Lesson 5 - Supervised vs Unsupervised Learning

  • Most fascinating results in recent years come from a combination of the two approaches (stacked autoencoders, unsupervised pre-training, etc.).

  • Self-supervised learning is a learning paradigm where we train a model using labels that are naturally part of the input data, rather than requiring separate external labels.

Lesson 6 - Everything is an Ensemble

  • Most practical applications of machine learning run an ensemble. You can use completely different approaches at the ensemble layer.

  • Ensemble resembles the way to turn any model into a feature!

Lesson 7 - There are Biases in Your Data

  • Biases can happen in the data labels, or even in the presentation to end-users.

  • Introducing biases leads to a lack of fairness in machine learning.

Lesson 8 - Think About Models "In the Wild"

  • Two desired properties of models in the wild are:

    • Easily extensible: incrementally/iteratively learn from "human-in-the-loop" or from additional data.

    • Knows what it does not know: model uncertainty in prediction and enable fall-back to manual.

Lesson 9 - Choose The Right Evaluation Approach

  • Evaluation metrics used during offline and online experiments must match!

  • A/B tests help measure differences in metrics across statistically identical populations that each experience a different algorithm.

  • Use long-term metrics whenever possible.

  • Short-term metrics can be informative and allow faster decisions.

Lesson 10 - Do Not Underestimate the Value of Systems and Frameworks

  • You should apply the best software engineering practices during the design of machine learning systems (encapsulation, abstraction, cohesion, low coupling, etc.).

  • However, design patterns for machine learning software are not well-known or documented.

Lesson 11 - Your Machine Learning Infrastructure Will Have Two Masters

  • Whenever you develop any ML infrastructure, you need to target two different modes:

    • ML experimentation that emphasizes flexibility, reusability, and ease of use.
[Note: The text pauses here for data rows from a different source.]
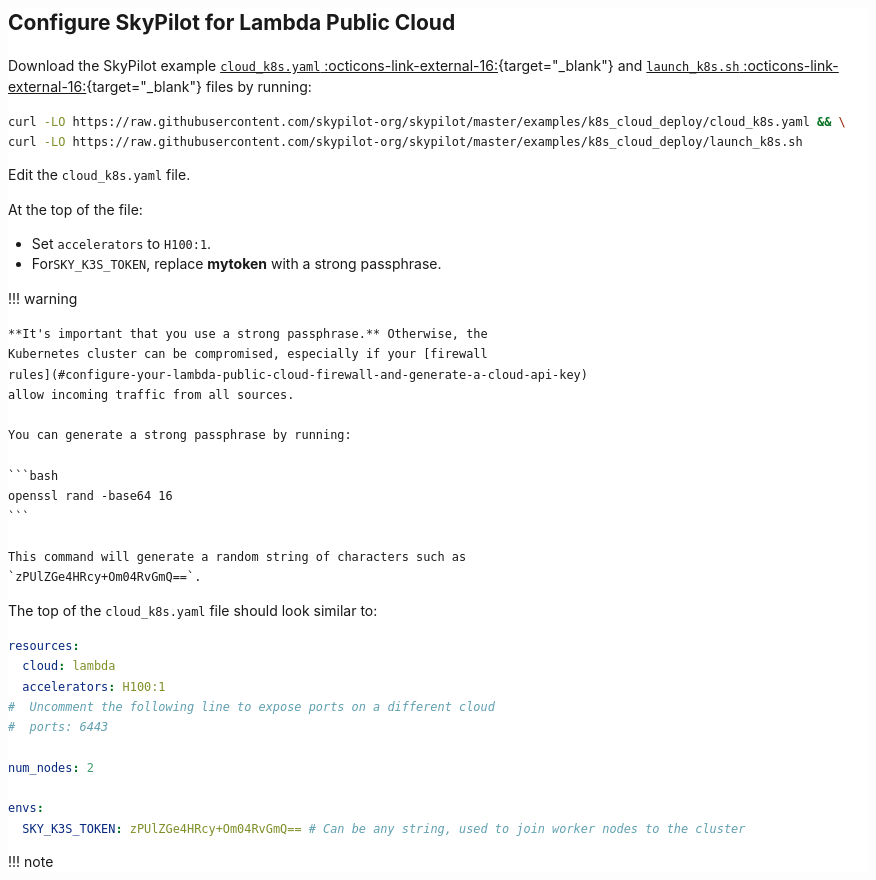 ## Configure SkyPilot for Lambda Public Cloud

Download the SkyPilot example [`cloud_k8s.yaml`
:octicons-link-external-16:](https://github.com/skypilot-org/skypilot/blob/master/examples/k8s_cloud_deploy/cloud_k8s.yaml){target="_blank"}
and [`launch_k8s.sh`
:octicons-link-external-16:](https://github.com/skypilot-org/skypilot/blob/master/examples/k8s_cloud_deploy/launch_k8s.sh){target="_blank"}
files by running:

```bash
curl -LO https://raw.githubusercontent.com/skypilot-org/skypilot/master/examples/k8s_cloud_deploy/cloud_k8s.yaml && \
curl -LO https://raw.githubusercontent.com/skypilot-org/skypilot/master/examples/k8s_cloud_deploy/launch_k8s.sh
```

Edit the `cloud_k8s.yaml` file.

At the top of the file:

- Set `accelerators` to `H100:1`.
- For`SKY_K3S_TOKEN`, replace **mytoken** with a strong passphrase.

!!! warning

    **It's important that you use a strong passphrase.** Otherwise, the
    Kubernetes cluster can be compromised, especially if your [firewall
    rules](#configure-your-lambda-public-cloud-firewall-and-generate-a-cloud-api-key)
    allow incoming traffic from all sources.

    You can generate a strong passphrase by running:

    ```bash
    openssl rand -base64 16
    ```

    This command will generate a random string of characters such as
    `zPUlZGe4HRcy+Om04RvGmQ==`.

The top of the `cloud_k8s.yaml` file should look similar to:

```yaml
resources:
  cloud: lambda
  accelerators: H100:1
#  Uncomment the following line to expose ports on a different cloud
#  ports: 6443

num_nodes: 2

envs:
  SKY_K3S_TOKEN: zPUlZGe4HRcy+Om04RvGmQ== # Can be any string, used to join worker nodes to the cluster
```

!!! note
    • ML production that adds on a new layer of performance and scalability.

  • In order to combine them:

    • Research should be done using tools that are the same in production.
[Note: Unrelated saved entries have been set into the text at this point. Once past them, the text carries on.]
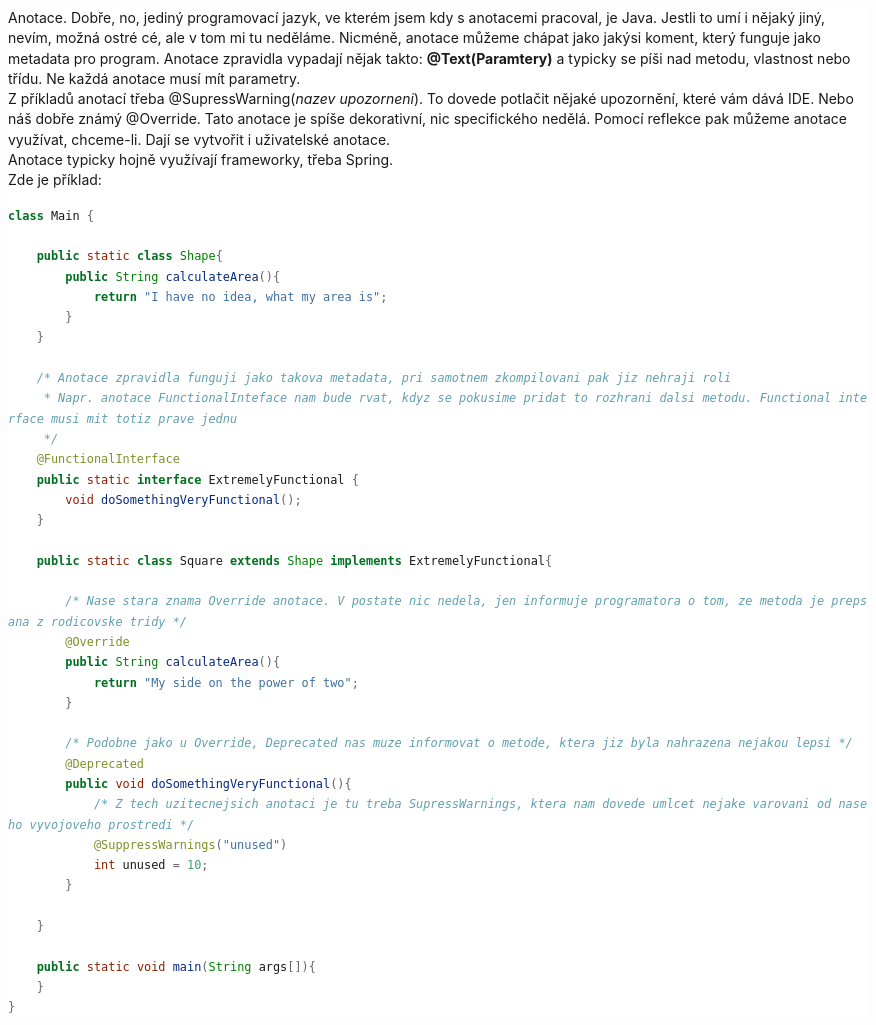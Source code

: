 Anotace. Dobře, no, jediný programovací jazyk, ve kterém jsem kdy s anotacemi pracoval, je Java. Jestli to umí i nějaký jiný, nevím, možná ostré cé, ale v tom mi tu neděláme. Nicméně, anotace můžeme chápat jako jakýsi koment, který funguje jako metadata pro program. Anotace zpravidla vypadají nějak takto: **@Text(Paramtery)** a typicky se píši nad metodu, vlastnost nebo třídu. Ne každá anotace musí mít parametry.            
Z příkladů anotací třeba @SupressWarning(*nazev upozorneni*). To dovede potlačit nějaké upozornění, které vám dává IDE. Nebo náš dobře známý @Override. Tato anotace je spíše dekorativní, nic specifického nedělá. Pomocí reflekce pak můžeme anotace využívat, chceme-li. Dají se vytvořit i uživatelské anotace.             
Anotace typicky hojně využívají frameworky, třeba Spring.           
Zde je příklad:

```Java
class Main {

    public static class Shape{
        public String calculateArea(){
            return "I have no idea, what my area is";
        }
    }
   
    /* Anotace zpravidla funguji jako takova metadata, pri samotnem zkompilovani pak jiz nehraji roli
     * Napr. anotace FunctionalInteface nam bude rvat, kdyz se pokusime pridat to rozhrani dalsi metodu. Functional interface musi mit totiz prave jednu
     */
    @FunctionalInterface
    public static interface ExtremelyFunctional {
        void doSomethingVeryFunctional(); 
    }

    public static class Square extends Shape implements ExtremelyFunctional{
        
        /* Nase stara znama Override anotace. V postate nic nedela, jen informuje programatora o tom, ze metoda je prepsana z rodicovske tridy */
        @Override
        public String calculateArea(){
            return "My side on the power of two";
        }

        /* Podobne jako u Override, Deprecated nas muze informovat o metode, ktera jiz byla nahrazena nejakou lepsi */
        @Deprecated
        public void doSomethingVeryFunctional(){
            /* Z tech uzitecnejsich anotaci je tu treba SupressWarnings, ktera nam dovede umlcet nejake varovani od naseho vyvojoveho prostredi */
            @SuppressWarnings("unused")
            int unused = 10;
        }

    }

    public static void main(String args[]){
    }    
}
```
    • Abstraction layers should be implemented on top of the optimized research code so they can be accessed from friendly experimentation tools.

Lesson 12 - There is Machine Learning Beyond Deep Learning

  • Examples of other ML approaches include XGBoost, tensor methods, factorization machines, non-parametric Bayesian methods, etc.

  • Sometimes, deep learning methods do not outperform these simpler approaches.